Any major apps I'm missing?

------
DigitalSea
Samsung will never truly ditch the platform that helped it become the number
#1 mobile phone maker in the world, at least not in the next few years. While
Samsung undoubtedly have a plan for Tizen, swapping out Android for Tizen is
probably suicide right about now. Without Android, Samsung probably wouldn't
be in the place that they are right now: highly profitable and popular.

The average consumer doesn't buy a phone because of it's CPU, battery life or
operating system, they buy phones based on the number of apps in an app store.
The reason Apple were the number ones for so long is due to the fact they were
the first mobile phone manufacturer to have a decent app store. Sure Symbian
had app stores and before that you had stores where you could buy Java apps
for other phones, but nothing unified and supported by just one device
existed.

The only way Tizen will succeed is if they manage to build an app marketplace
that can rival Android or iOS: consumers want apps. As Microsoft and
Blackberry have shown, it's not easy releasing a new OS and getting developers
to spend time and money to build for yet another operating system and
marketplace with little market share in comparison to Android or iOS. The
Lumia 920 had some of the best hardware and camera around, but failed to reach
the masses because of the app store drama's.
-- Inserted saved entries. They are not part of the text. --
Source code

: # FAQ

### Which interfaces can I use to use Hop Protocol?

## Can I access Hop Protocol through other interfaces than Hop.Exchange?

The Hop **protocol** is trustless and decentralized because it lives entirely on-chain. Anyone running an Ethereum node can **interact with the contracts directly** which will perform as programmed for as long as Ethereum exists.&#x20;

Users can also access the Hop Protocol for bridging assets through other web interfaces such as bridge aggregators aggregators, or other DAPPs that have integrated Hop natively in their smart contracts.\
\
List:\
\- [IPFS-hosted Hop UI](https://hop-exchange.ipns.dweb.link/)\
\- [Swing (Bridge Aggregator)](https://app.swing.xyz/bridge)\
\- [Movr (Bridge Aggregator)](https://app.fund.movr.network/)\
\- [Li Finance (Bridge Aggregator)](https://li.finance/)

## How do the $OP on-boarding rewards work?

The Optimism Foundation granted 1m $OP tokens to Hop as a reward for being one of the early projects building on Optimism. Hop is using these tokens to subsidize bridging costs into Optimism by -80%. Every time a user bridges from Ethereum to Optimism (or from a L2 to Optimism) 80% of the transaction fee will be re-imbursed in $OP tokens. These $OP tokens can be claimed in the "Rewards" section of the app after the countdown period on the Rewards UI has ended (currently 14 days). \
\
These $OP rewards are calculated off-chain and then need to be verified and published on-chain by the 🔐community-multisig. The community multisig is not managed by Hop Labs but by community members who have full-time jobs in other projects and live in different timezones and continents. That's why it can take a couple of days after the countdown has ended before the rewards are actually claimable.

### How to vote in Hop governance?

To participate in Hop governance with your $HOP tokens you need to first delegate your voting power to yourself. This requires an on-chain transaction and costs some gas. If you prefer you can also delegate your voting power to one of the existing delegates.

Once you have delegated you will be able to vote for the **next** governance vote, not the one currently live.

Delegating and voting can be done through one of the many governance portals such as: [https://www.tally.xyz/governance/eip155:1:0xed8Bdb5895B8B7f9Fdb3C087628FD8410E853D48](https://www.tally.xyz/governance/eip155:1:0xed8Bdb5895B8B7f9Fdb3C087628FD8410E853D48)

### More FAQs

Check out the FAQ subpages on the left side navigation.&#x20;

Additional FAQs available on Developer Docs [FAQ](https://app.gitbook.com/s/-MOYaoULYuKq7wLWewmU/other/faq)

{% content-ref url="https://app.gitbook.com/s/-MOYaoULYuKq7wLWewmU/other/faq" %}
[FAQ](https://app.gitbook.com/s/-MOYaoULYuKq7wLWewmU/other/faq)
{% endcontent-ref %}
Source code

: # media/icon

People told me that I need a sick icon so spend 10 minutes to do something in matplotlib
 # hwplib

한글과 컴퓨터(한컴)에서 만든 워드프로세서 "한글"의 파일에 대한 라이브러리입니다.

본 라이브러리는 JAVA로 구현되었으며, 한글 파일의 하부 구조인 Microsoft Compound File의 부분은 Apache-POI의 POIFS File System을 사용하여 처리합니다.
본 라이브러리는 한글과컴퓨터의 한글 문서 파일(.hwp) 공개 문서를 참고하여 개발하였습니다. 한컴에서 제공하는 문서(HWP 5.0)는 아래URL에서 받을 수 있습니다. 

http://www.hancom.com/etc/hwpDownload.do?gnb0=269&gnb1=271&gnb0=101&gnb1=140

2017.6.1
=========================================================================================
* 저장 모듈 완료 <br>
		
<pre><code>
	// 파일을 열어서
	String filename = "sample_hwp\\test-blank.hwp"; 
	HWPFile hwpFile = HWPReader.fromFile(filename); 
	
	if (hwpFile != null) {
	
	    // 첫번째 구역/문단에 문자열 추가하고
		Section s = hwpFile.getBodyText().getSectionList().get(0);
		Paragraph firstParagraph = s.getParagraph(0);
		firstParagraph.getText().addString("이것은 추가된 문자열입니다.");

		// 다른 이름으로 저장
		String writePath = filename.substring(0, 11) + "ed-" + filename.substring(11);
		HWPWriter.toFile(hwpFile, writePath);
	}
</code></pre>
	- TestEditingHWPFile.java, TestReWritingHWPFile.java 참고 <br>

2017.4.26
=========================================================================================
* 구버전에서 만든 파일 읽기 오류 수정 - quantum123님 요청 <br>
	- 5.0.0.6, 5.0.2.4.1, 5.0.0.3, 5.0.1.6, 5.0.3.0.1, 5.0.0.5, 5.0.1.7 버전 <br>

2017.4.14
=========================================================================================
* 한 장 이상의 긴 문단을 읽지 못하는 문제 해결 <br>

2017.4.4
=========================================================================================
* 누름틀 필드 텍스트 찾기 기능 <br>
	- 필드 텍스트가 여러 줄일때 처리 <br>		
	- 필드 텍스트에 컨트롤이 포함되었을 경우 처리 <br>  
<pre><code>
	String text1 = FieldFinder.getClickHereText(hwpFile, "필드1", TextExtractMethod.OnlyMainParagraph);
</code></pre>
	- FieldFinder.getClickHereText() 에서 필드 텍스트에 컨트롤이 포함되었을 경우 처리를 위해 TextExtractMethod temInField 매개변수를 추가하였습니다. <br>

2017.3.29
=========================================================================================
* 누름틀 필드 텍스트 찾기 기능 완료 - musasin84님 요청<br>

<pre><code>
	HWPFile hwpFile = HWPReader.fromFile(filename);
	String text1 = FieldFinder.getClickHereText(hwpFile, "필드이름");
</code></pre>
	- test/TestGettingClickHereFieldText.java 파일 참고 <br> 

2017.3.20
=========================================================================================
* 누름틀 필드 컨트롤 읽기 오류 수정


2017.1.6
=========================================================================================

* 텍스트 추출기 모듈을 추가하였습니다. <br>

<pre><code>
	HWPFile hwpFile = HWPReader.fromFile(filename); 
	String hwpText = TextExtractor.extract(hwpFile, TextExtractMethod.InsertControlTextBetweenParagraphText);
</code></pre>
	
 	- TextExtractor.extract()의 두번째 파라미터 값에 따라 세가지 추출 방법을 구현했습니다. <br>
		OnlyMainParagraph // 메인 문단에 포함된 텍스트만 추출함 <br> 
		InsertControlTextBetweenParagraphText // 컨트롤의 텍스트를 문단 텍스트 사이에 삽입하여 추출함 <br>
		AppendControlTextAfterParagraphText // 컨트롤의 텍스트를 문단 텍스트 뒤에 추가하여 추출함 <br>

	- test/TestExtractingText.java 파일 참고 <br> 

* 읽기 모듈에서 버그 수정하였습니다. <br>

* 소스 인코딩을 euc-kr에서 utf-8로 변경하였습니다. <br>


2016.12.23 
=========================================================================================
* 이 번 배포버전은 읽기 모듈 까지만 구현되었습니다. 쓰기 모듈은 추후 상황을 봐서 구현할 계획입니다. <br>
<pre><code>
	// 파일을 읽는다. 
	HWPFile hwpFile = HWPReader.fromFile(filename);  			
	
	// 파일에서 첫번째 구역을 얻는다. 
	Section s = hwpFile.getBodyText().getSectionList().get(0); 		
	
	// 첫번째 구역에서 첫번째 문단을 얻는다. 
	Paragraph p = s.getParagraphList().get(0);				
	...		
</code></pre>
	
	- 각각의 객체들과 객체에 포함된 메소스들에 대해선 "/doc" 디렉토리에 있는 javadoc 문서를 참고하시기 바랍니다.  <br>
Lets not forget the other side of the story here. Samsung are helping Android
out here as well, every time Samsung sells a phone it's currently benefiting
Android not hurting it. Currently it is in Ssamsung's best interests to see
Android succeed as it took what, five years for Android to be the dominant
player in the mobile space via it's quantity not quality approach in the early
days. Anything is possible here for either platform.

I foresee Samsung releasing Tizen phones and Android phones in the future,
then depending on the success of Tizen choosing to venture down a completely
Android-less path. Only time will tell what truly happens here, not conspiracy
theories.

I am a happy Samsung Galaxy S4 owner and I really like the TouchWiz additions
Samsung put over the top that make the phone more user-friendly and easier to
use. I don't see the additions as a degradation of the Android experience, I
actually prefer them and they're leaps and bounds more stable than the
additions in the S3 or S2 (which seems to contradict this article suggesting
Samsung want Android to fail).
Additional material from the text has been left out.